Harassed on the Street | I Could Have Choked Him!

image

I don’t condone violence, but in certain instances, a woman has to defend herself.

I never got involved when the street harassment debate took over the Internet late last year. Because it’s rare that I feel threatened by a man who says “good morning” or “you’re beautiful” as I walk down New York City streets. It’s normal (albeit annoying at times – I want to get where I’m going without someone expecting me to speak to them) and par for the course, I thought. I do get a little pissed when guys say “you need to smile.” Why the hell would I walk around with a grin plastered on my face?
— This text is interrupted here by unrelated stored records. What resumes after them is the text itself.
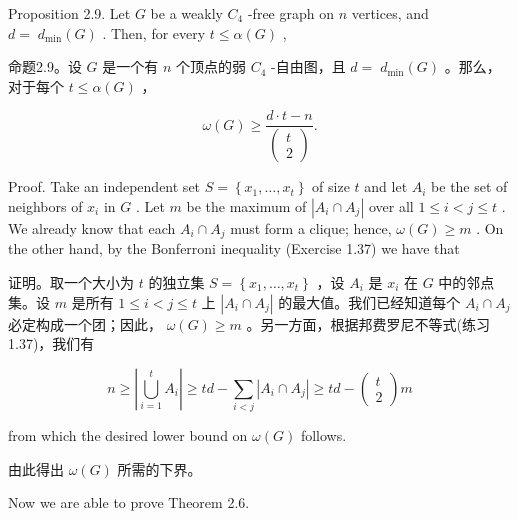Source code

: \documentclass[10pt]{article}
\begin{document}
Proposition 2.9. Let \(G\) be a weakly \({C}_{4}\) -free graph on \(n\) vertices, and \(d = \; {d}_{\min }\left( G\right)\) . Then, for every \(t \leq  \alpha \left( G\right)\) ,

\begin{tcolorbox}\relax
命题2.9。设 \(G\) 是一个有 \(n\) 个顶点的弱 \({C}_{4}\) -自由图，且 \(d = \; {d}_{\min }\left( G\right)\) 。那么，对于每个 \(t \leq  \alpha \left( G\right)\) ，
\end{tcolorbox}

\[
\omega \left( G\right)  \geq  \frac{d \cdot  t - n}{\left( \begin{array}{l} t \\  2 \end{array}\right) }.
\]

Proof. Take an independent set \(S = \left\{  {{x}_{1},\ldots ,{x}_{t}}\right\}\) of size \(t\) and let \({A}_{i}\) be the set of neighbors of \({x}_{i}\) in \(G\) . Let \(m\) be the maximum of \(\left| {{A}_{i} \cap  {A}_{j}}\right|\) over all \(1 \leq  i < j \leq  t\) . We already know that each \({A}_{i} \cap  {A}_{j}\) must form a clique; hence, \(\omega \left( G\right)  \geq  m\) . On the other hand, by the Bonferroni inequality (Exercise 1.37) we have that

\begin{tcolorbox}\relax
证明。取一个大小为 \(t\) 的独立集 \(S = \left\{  {{x}_{1},\ldots ,{x}_{t}}\right\}\) ，设 \({A}_{i}\) 是 \({x}_{i}\) 在 \(G\) 中的邻点集。设 \(m\) 是所有 \(1 \leq  i < j \leq  t\) 上 \(\left| {{A}_{i} \cap  {A}_{j}}\right|\) 的最大值。我们已经知道每个 \({A}_{i} \cap  {A}_{j}\) 必定构成一个团；因此， \(\omega \left( G\right)  \geq  m\) 。另一方面，根据邦费罗尼不等式(练习1.37)，我们有
\end{tcolorbox}

\[
n \geq  \left| {\mathop{\bigcup }\limits_{{i = 1}}^{t}{A}_{i}}\right|  \geq  {td} - \mathop{\sum }\limits_{{i < j}}\left| {{A}_{i} \cap  {A}_{j}}\right|  \geq  {td} - \left( \begin{array}{l} t \\  2 \end{array}\right) m
\]

from which the desired lower bound on \(\omega \left( G\right)\) follows.

\begin{tcolorbox}\relax
由此得出 \(\omega \left( G\right)\) 所需的下界。
\end{tcolorbox}

Now we are able to prove Theorem 2.6.
\end{document}
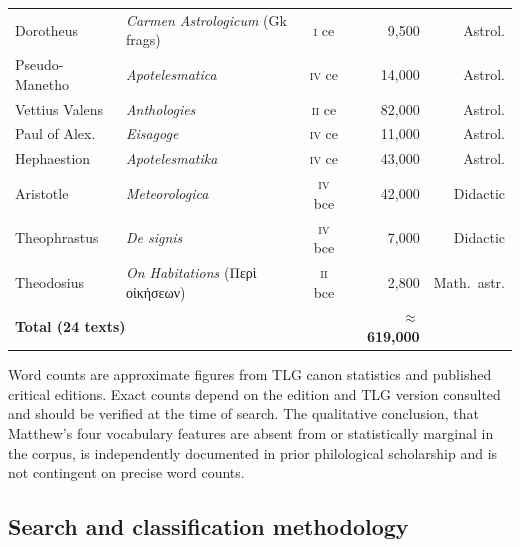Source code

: \documentclass[11pt,a4paper]{article}
\begin{document}
\begin{table}[h]
\begin{tabular}{@{}lp{5cm}crr@{}}
Dorotheus        & \textit{Carmen Astrologicum} (Gk frags)     & \textsc{i} ce   &   9,500 & Astrol. \\
Pseudo-Manetho   & \textit{Apotelesmatica}                     & \textsc{iv} ce  &  14,000 & Astrol. \\
Vettius Valens   & \textit{Anthologies}                        & \textsc{ii} ce  &  82,000 & Astrol. \\
Paul of Alex. & \textit{Eisagoge}                           & \textsc{iv} ce  &  11,000 & Astrol. \\
Hephaestion      & \textit{Apotelesmatika}                     & \textsc{iv} ce  &  43,000 & Astrol. \\
Aristotle        & \textit{Meteorologica}                      & \textsc{iv} bce &  42,000 & Didactic \\
Theophrastus     & \textit{De signis}                          & \textsc{iv} bce &   7,000 & Didactic \\
Theodosius       & \textit{On Habitations} (Περὶ οἰκήσεων)    & \textsc{ii} bce &   2,800 & Math.~astr. \\
\midrule
\multicolumn{3}{l}{\textbf{Total (24 texts)}} & \textbf{$\approx$619,000} & \\
\bottomrule
\end{tabular}
\smallskip\par
{\small Word counts are approximate figures from TLG canon statistics and
published critical editions. Exact counts depend on the edition and TLG
version consulted and should be verified at the time of search. The
qualitative conclusion, that Matthew's four vocabulary features are absent
from or statistically marginal in the corpus, is independently documented
in prior philological scholarship and is not contingent on precise
word counts.}
\end{table}

\subsection{Search and classification methodology}
\end{document}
Let’s not get this twisted. White men never approach me, or even say hello for that matter – and I’m cool with that.  This isn’t to say White men don’t catcall – I’m sure they do, but I have zero expectations for them to pursue or speak to me. I’m talking about black men, whom I’ve dated exclusively. I have two black sons, and a black man. My father was black. There. My love for brothers runs deep – predating my existence on this planet. It’s in my DNA.

What I don’t love are assholes.  I got off work last Friday and took my normal walking route to the subway in Times Square. As I approached the station, I saw a drunken looking, plug-faced man haggling a natural haired brown-skinned woman. I peeped her outfit – she was wearing shorts and open toe sandals. Within her right – on a scorching hot summer day, and on any other day because no matter what the hell you’re wearing, harassment is out of order. “Hey baby, can I talk to you?” he begged, following her a few steps until she turned the corner.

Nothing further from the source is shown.